[英]Compare List against CSV file
I have an RSS feed I want to grab data from, manipulate and then save it to a CSV file. 我有一个RSS feed,我想从中提取数据,进行处理,然后将其保存到CSV文件中。 The RSS feed refresh rate is a big window, 1 minute to several hours, and only hold 100 items at a time.
RSS feed刷新率是一个大窗口,从1分钟到几个小时不等,一次只能容纳100个项目。 So to capture everything, Im looking to have my script run every minute.
因此,为了捕获所有内容,我希望每分钟运行我的脚本。 The problem with this is if the script runs before the feed updates I will be grabbing past data which lead to adding duplicate data to the CSV.

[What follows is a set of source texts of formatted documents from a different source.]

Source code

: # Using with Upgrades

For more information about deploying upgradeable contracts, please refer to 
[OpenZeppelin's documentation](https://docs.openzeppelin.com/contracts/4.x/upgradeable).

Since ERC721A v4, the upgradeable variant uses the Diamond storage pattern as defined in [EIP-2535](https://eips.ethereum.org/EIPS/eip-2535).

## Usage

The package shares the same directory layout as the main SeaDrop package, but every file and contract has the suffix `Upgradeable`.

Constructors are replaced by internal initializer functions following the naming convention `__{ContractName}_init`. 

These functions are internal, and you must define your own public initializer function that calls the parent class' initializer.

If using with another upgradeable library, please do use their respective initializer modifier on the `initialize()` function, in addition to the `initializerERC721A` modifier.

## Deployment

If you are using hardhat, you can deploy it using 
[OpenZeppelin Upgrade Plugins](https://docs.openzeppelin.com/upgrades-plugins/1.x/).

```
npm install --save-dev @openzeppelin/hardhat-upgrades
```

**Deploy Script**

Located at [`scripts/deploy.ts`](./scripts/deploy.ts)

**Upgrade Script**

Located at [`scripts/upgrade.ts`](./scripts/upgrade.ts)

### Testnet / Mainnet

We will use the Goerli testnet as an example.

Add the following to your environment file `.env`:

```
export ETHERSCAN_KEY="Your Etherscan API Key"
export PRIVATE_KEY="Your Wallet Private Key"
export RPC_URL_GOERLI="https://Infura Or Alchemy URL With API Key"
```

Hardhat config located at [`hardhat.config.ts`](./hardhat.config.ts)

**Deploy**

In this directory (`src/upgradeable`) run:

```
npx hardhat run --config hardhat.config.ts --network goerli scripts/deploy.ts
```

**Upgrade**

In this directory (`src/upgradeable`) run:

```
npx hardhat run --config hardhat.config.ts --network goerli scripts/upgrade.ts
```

问题是如果脚本在提要更新之前运行,我将获取过去的数据,从而导致将重复数据添加到CSV中。
I tried looking at using examples mentioned here but it kept erroring out. 我尝试使用此处提到的示例进行查看,但始终出错。
Data Flow: RSS Feed --> Python Script --> CSV file 数据流:RSS Feed-> Python脚本-> CSV文件
Sample data and code below: 下面的示例数据和代码:
Sample Data from CSV: CSV中的样本数据:
gandcrab,acad5fc7ebe8c6979d98cb8537e3a247,18bb2c3b82649314dfd45a379058869804954276,bf0ac94c6ae6f1ecfcccc049ae2373bfc659b2efb2e48e824e2e78fb43b6ebef,54,C
Sample Data from list: 清单中的样本数据:
zeus,186e84c5fd7da7331a62f1f13b1f4608,3c34aee767859fd75eb0c8c701716cbfd5655437,05c8e4f01ec8d4e6f4595db93bbcc0f85386c9f1b82b5833d983c9092640573a,49,C
Code for comparing: 用于比较的代码:
if trends_f.is_file():
with open('trendsv3.csv', 'r+', newline='') as csv_file:
h_reader = csv.reader(csv_file)
next(h_reader) #skip reading header of csv
#should i load the csv into a list then compare it with diff() against the other list?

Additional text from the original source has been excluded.